## How to complete this task
From the first line to the last, return the data exactly, with no pictures.

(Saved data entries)
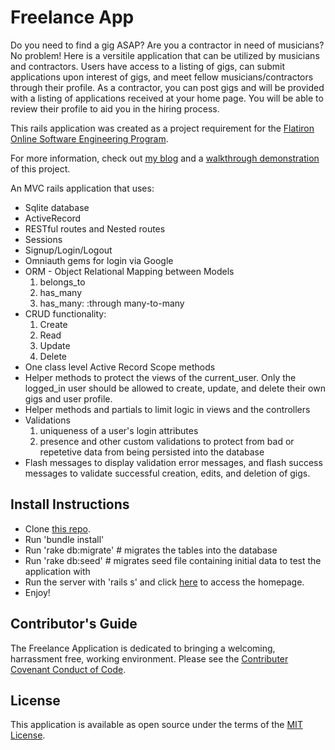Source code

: <h1>Freelance App</h1>

Do you need to find a gig ASAP? Are you a contractor in need of
musicians? No problem! Here is a versitile application that can be utilized by musicians and contractors. Users have access to a listing of gigs, can submit applications upon interest of gigs, and meet fellow musicians/contractors through their profile. As a contractor, you can post gigs and will be provided with a listing of applications received at your home page. You will be able to review their profile to aid you in the hiring process.

This rails application was created as a project requirement for the <a href="https://flatironschool.com/career-courses/coding-bootcamp/online">Flatiron Online Software Engineering Program</a>.

For more information, check out <a href="https://gracenak.medium.com/jingle-bell-rails-associations-and-nested-forms-all-the-way-31ce77e4e4f8">my blog</a> and a <a href="https://www.youtube.com/watch?v=NdAa5LUz7Ns&t=14s">walkthrough demonstration</a> of this project.

An MVC rails application that uses:
<ul>
    <li> Sqlite database
    <li> ActiveRecord
    <li> RESTful routes and Nested routes
    <li> Sessions
    <li> Signup/Login/Logout 
    <li> Omniauth gems for login via Google
    <li> ORM - Object Relational Mapping between Models
        <ol> 
            <li>belongs_to
            <li>has_many
            <li>has_many: :through many-to-many 
        </ol>
    <li> CRUD functionality:
        <ol>
            <li>Create
            <li>Read
            <li>Update
            <li>Delete
        </ol>
    <li> One class level Active Record Scope methods
    <li> Helper methods to protect the views of the current_user. Only the logged_in user should be allowed to create, update, and delete their own gigs and user profile.
    <li> Helper methods and partials to limit logic in views and the controllers
    <li> Validations
        <ol>
            <li>uniqueness of a user's login attributes
            <li>presence and other custom validations to protect from bad or repetetive data from being persisted into the database
        </ol>
    <li> Flash messages to display validation error messages, and flash success messages to validate successful creation, edits, and deletion of gigs. 
</ul>

<h2>Install Instructions</h2>
<ul>
    <li> Clone <a href="https://github.com/gracenak/freelance_app.git">this repo</a>.
    <li> Run 'bundle install'
    <li> Run 'rake db:migrate' # migrates the tables into the database
    <li> Run 'rake db:seed'    # migrates seed file containing initial data to test the application with
    <li> Run the server with 'rails s' and click <a href="https://http://localhost:3000/">here</a> to access the homepage.
    <li> Enjoy!
</ul>

<h2>Contributor's Guide </h2>
The Freelance Application is dedicated to bringing a welcoming, harrassment free, working environment. Please see the <a href="https://www.contributor-covenant.org/version/2/0/code_of_conduct/">Contributer Covenant Conduct of Code</a>.

<h2>License</h2>
This application is available as open source under the terms of the <a href="https://opensource.org/licenses/MIT">MIT License</a>.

## Your response
Source code

: <h1>Freelance App</h1>

Do you need to find a gig ASAP? Are you a contractor in need of
musicians? No problem! Here is a versitile application that can be utilized by musicians and contractors. Users have access to a listing of gigs, can submit applications upon interest of gigs, and meet fellow musicians/contractors through their profile. As a contractor, you can post gigs and will be provided with a listing of applications received at your home page. You will be able to review their profile to aid you in the hiring process.

This rails application was created as a project requirement for the <a href="https://flatironschool.com/career-courses/coding-bootcamp/online">Flatiron Online Software Engineering Program</a>.

For more information, check out <a href="https://gracenak.medium.com/jingle-bell-rails-associations-and-nested-forms-all-the-way-31ce77e4e4f8">my blog</a> and a <a href="https://www.youtube.com/watch?v=NdAa5LUz7Ns&t=14s">walkthrough demonstration</a> of this project.

An MVC rails application that uses:
<ul>
    <li> Sqlite database
    <li> ActiveRecord
    <li> RESTful routes and Nested routes
    <li> Sessions
    <li> Signup/Login/Logout 
    <li> Omniauth gems for login via Google
    <li> ORM - Object Relational Mapping between Models
        <ol> 
            <li>belongs_to
            <li>has_many
            <li>has_many: :through many-to-many 
        </ol>
    <li> CRUD functionality:
        <ol>
            <li>Create
            <li>Read
            <li>Update
            <li>Delete
        </ol>
    <li> One class level Active Record Scope methods
    <li> Helper methods to protect the views of the current_user. Only the logged_in user should be allowed to create, update, and delete their own gigs and user profile.
    <li> Helper methods and partials to limit logic in views and the controllers
    <li> Validations
        <ol>
            <li>uniqueness of a user's login attributes
            <li>presence and other custom validations to protect from bad or repetetive data from being persisted into the database
        </ol>
    <li> Flash messages to display validation error messages, and flash success messages to validate successful creation, edits, and deletion of gigs. 
</ul>

<h2>Install Instructions</h2>
<ul>
    <li> Clone <a href="https://github.com/gracenak/freelance_app.git">this repo</a>.
    <li> Run 'bundle install'
    <li> Run 'rake db:migrate' # migrates the tables into the database
    <li> Run 'rake db:seed'    # migrates seed file containing initial data to test the application with
    <li> Run the server with 'rails s' and click <a href="https://http://localhost:3000/">here</a> to access the homepage.
    <li> Enjoy!
</ul>

<h2>Contributor's Guide </h2>
The Freelance Application is dedicated to bringing a welcoming, harrassment free, working environment. Please see the <a href="https://www.contributor-covenant.org/version/2/0/code_of_conduct/">Contributer Covenant Conduct of Code</a>.

<h2>License</h2>
This application is available as open source under the terms of the <a href="https://opensource.org/licenses/MIT">MIT License</a>.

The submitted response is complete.